Samuel Gedge Ltd. has printed a catalogue of Books, Manuscripts & Ephemera for the just completed Olympia Book Fair. This is not a typical fair list but a full, bound catalogue, with thorough descriptions and illustrations. Gedge offers a wide variety of material, including many shorter form printed items and ephemera. It is all antiquarian, mostly 17th to the 19th century. The variety is such as to make it hard to describe what sorts of things you may find, but here are a few samples from this fair catalogue.
Sweden was not well known for trading in the era when the English, Spanish, French and Dutch were forming overseas colonies and conducting large amounts of trade. However, a Swedish East India Company was licensed to begin trade in 1731, most of which was conducted with China. The license expired in 1745, at which time Swedish bankers and ship owners Abraham and Jacob Arfwedson petitioned King Frederick I for the new license. Item 2 is their plans for a trading company, Kingl. Maj:ts nadige Privilegium... The Arfwedsons planned to extend trading to the Americas. They even planned to set up a Swedish colony in the Caribbean. However, unlike the first Swedish East India Company, they were unable to attract sufficient foreign capital for their operation. After receiving preliminary approval for the plan, the license was returned to the owners of the original Swiss trading company. Sweden would not obtain a Caribbean colony until 1784, when France transferred the tiny island of St. Bartholemy to them in return for certain trading rights. A century later, Sweden returned the island to France for some cash. Priced at £750 (British pounds, or about $1,077 U.S. dollars).

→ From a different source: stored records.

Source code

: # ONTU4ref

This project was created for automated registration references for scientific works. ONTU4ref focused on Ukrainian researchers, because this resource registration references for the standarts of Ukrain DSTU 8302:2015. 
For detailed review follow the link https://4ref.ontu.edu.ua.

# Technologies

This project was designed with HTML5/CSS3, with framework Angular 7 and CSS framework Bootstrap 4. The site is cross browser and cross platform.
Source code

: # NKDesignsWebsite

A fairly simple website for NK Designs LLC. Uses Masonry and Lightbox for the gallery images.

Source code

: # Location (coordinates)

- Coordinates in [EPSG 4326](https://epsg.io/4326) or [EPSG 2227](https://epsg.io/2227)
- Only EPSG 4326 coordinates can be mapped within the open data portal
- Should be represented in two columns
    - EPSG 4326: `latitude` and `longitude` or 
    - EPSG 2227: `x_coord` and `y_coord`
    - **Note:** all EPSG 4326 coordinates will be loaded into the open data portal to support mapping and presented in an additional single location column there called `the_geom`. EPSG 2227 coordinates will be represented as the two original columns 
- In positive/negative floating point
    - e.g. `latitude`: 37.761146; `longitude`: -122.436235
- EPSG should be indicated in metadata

Wenceslaus Hollar grew up in Prague, moved to Germany, France, England, Belgium, and back to England, where he died. He was a 17th century artist, though he was not seen as a great artist at the time. We might think of him more as an illustrator, a man who drew and etched, not by the work, but by the hour. He created close to 3,000 plates, and the Queen of England has a large collection of his work today. He is a respected, if not well known artist. His best known works are scenes of London, but so is the image seen on the cover of this catalogue. It was etched in Antwerp in 1646. However, this is not the original, but a circa 1700 etching of Hollar's cat by another. It even contains the same text as the original, in Czech and German. It translates roughly to, "This is a good cat, it does not steal." Item 71. £1,250 (US $1,795).
Tradesmen in the 18th and 19th century often produced trade cards, handbills and the like to portray their wares. Specialization was the word for merchants. While iron workers, glassblowers and such were common, here is a handbill you don't see often. Item 155 promotes the business of William Perkins, Wire-Worker. This is from Bristol, circa 1765. If you needed some sort of mesh, this was the place to go. Perkins made various sorts of sieves and "fine wire safes to keep out flies." I imagine those are screens. He notes that "he has a machine for weaving brass or iron wire." £450 ($646).
The British Royal Navy was the strongest such force at the beginning of the 19th century, but that didn't stop them from supplementing those ships with private ones. The procedure was known as privateering, which is essentially state approved piracy. The crown was fond of privateering even if it didn't like to talk much about it. It accomplished two goals while costing the state nothing – disrupting enemy shipping, and the crown got to keep a portion of the stolen goods. Item 80 is a letter of marque from King George III dated 23 May 1806. It authorizes Captain Francis May "to set forth in a warlike manner the said ship Unity... and therewith by force of arms to apprehend and take the ships vessels and goods belonging to the King of Prussia or any persons inhabiting within his countries territories or dominions..." This was a precursor to a war which would be declared the following month. £750 (US $1,077).
Baldassare Altieri was a significant Venetian in the 1530's and 1540's. He was secretary to the Count of Modena, later secretary to the English envoy Edmund Harvel. It afforded him protection, as Altieri pushed the borders of what was acceptable religiously. He was a Protestant during the Reformation, and the Italian states were not a place where the Reformation caught on. Neither was Altieri a closet Protestant. He promoted his beliefs, corresponded with Luther, and circulated banned literature. As Protestants were arrested or fled during the 1540's, Altieri persevered. His diplomatic status working for the Protestant British King Henry VIII served as protection. However, in 1548, envoy Harvel died, removing the major source of Altieri's security. He was on his own. The following year, Altieri secured this letter from the consuls and senators of Zurich, sent to the Council of Ten at Venice. The letter notes that Altieri had been living freely in Venice but was now in fear for his life as a result of the malevolence of some people acting under the pretext of religion. It evidently was not a success as he fled Venice later that year. Item 1. £950 (US $1,364).